I want to write like this man. I want to be able to express myself as artfully as he does.

Their new album Eskimo Snow is coming out on the 22nd of September. It's meant to be very different from their previous albums. Yoni himself has said:

"This record is really the least hip-hop out of anything I've ever been involved with."


I'm anxious to hear what the difference will be like on this new album. I can't even begin to explain how excited I am to get my hands on it, so I won't even bother trying.

I'm just going to leave you with my favorite Why songs.

Rubber Traits - Why
Fatalist Palmistry - Why

Sunday, September 6, 2009
Establishing Connection


My body is on auto-pilot.

I think it has somehow cut off all contact with my brain. You know what, you can call it a mutiny.
This is my body saying,

"FUCK YOU, BRAIN."
Useless Grey matter. Who needs that shit, anyway.

Sometimes, it feels like I'm just cruising through days and I'm hardly registering what is happening around me. When I try to think back on the week, I blank out. I can't remember what I've done.

It isn't always like that, though. Often I will find myself aware of what I'm doing and saying, but I have no control over what comes out of my mouth.
I'll put it this way:
I'm sitting behind the control panel, but there's no power. My body is running on reserve energy, and I've no sway over what it does.
Horrendously stupid things will spill out of my mouth and my limbs get tangled with all that they come in contact with.

I get lost, I laugh at inappropriate times, I knock things over and I repeatedly ask
"Sorry, what was that?"

I'm sitting there, watching all this. I can see myself acting like a total ass-hat, and there is nothing I can do to stop it.
Doesn't matter how many buttons I press, or how hard I kick the machines.
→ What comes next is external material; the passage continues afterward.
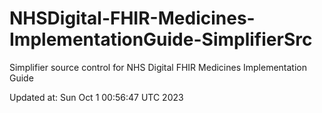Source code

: # NHSDigital-FHIR-Medicines-ImplementationGuide-SimplifierSrc  
Simplifier source control for NHS Digital FHIR Medicines Implementation Guide  


Updated at: Sun Oct  1 00:56:47 UTC 2023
Yelling obscenities at it doesn't help, either.

It doesn't matter how frustrated I get, because I've already lost all control.

Maybe I'm mildly retarded, maybe I'm just dozy,
apathetic, or lazy.
I don't know if it's because I've lost connection, or if I even had any in the first place.

I don't know what the cause is, all I know is that it's become a real problem.

Trying to quell disputes between your body and brain is a lot harder than it sounds.